▶ **Dataset excerpts**:
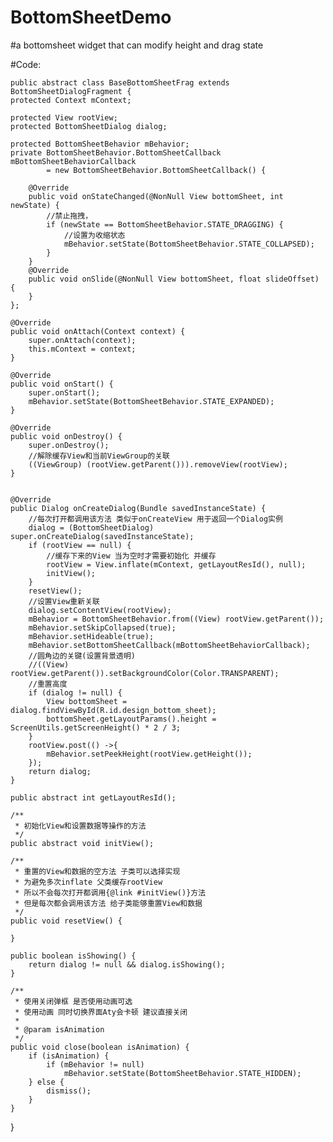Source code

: # BottomSheetDemo
#a bottomsheet widget that can modify height and drag state

#Code:

    public abstract class BaseBottomSheetFrag extends BottomSheetDialogFragment {
    protected Context mContext;

    protected View rootView;
    protected BottomSheetDialog dialog;

    protected BottomSheetBehavior mBehavior;
    private BottomSheetBehavior.BottomSheetCallback mBottomSheetBehaviorCallback
            = new BottomSheetBehavior.BottomSheetCallback() {

        @Override
        public void onStateChanged(@NonNull View bottomSheet, int newState) {
            //禁止拖拽，
            if (newState == BottomSheetBehavior.STATE_DRAGGING) {
                //设置为收缩状态
                mBehavior.setState(BottomSheetBehavior.STATE_COLLAPSED);
            }
        }
        @Override
        public void onSlide(@NonNull View bottomSheet, float slideOffset) {
        }
    };

    @Override
    public void onAttach(Context context) {
        super.onAttach(context);
        this.mContext = context;
    }

    @Override
    public void onStart() {
        super.onStart();
        mBehavior.setState(BottomSheetBehavior.STATE_EXPANDED);
    }

    @Override
    public void onDestroy() {
        super.onDestroy();
        //解除缓存View和当前ViewGroup的关联
        ((ViewGroup) (rootView.getParent())).removeView(rootView);
    }


    @Override
    public Dialog onCreateDialog(Bundle savedInstanceState) {
        //每次打开都调用该方法 类似于onCreateView 用于返回一个Dialog实例
        dialog = (BottomSheetDialog) super.onCreateDialog(savedInstanceState);
        if (rootView == null) {
            //缓存下来的View 当为空时才需要初始化 并缓存
            rootView = View.inflate(mContext, getLayoutResId(), null);
            initView();
        }
        resetView();
        //设置View重新关联
        dialog.setContentView(rootView);
        mBehavior = BottomSheetBehavior.from((View) rootView.getParent());
        mBehavior.setSkipCollapsed(true);
        mBehavior.setHideable(true);
        mBehavior.setBottomSheetCallback(mBottomSheetBehaviorCallback);
        //圆角边的关键(设置背景透明)
        //((View) rootView.getParent()).setBackgroundColor(Color.TRANSPARENT);
        //重置高度
        if (dialog != null) {
            View bottomSheet = dialog.findViewById(R.id.design_bottom_sheet);
            bottomSheet.getLayoutParams().height = ScreenUtils.getScreenHeight() * 2 / 3;
        }
        rootView.post(() ->{
            mBehavior.setPeekHeight(rootView.getHeight());
        });
        return dialog;
    }

    public abstract int getLayoutResId();

    /**
     * 初始化View和设置数据等操作的方法
     */
    public abstract void initView();

    /**
     * 重置的View和数据的空方法 子类可以选择实现
     * 为避免多次inflate 父类缓存rootView
     * 所以不会每次打开都调用{@link #initView()}方法
     * 但是每次都会调用该方法 给子类能够重置View和数据
     */
    public void resetView() {

    }

    public boolean isShowing() {
        return dialog != null && dialog.isShowing();
    }

    /**
     * 使用关闭弹框 是否使用动画可选
     * 使用动画 同时切换界面Aty会卡顿 建议直接关闭
     *
     * @param isAnimation
     */
    public void close(boolean isAnimation) {
        if (isAnimation) {
            if (mBehavior != null)
                mBehavior.setState(BottomSheetBehavior.STATE_HIDDEN);
        } else {
            dismiss();
        }
    }
}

▶ **Work required**:
Read the data above. Pull out each line in which the string "true" appears.

▶ **Solved problem**:
        mBehavior.setSkipCollapsed(true);
        mBehavior.setHideable(true);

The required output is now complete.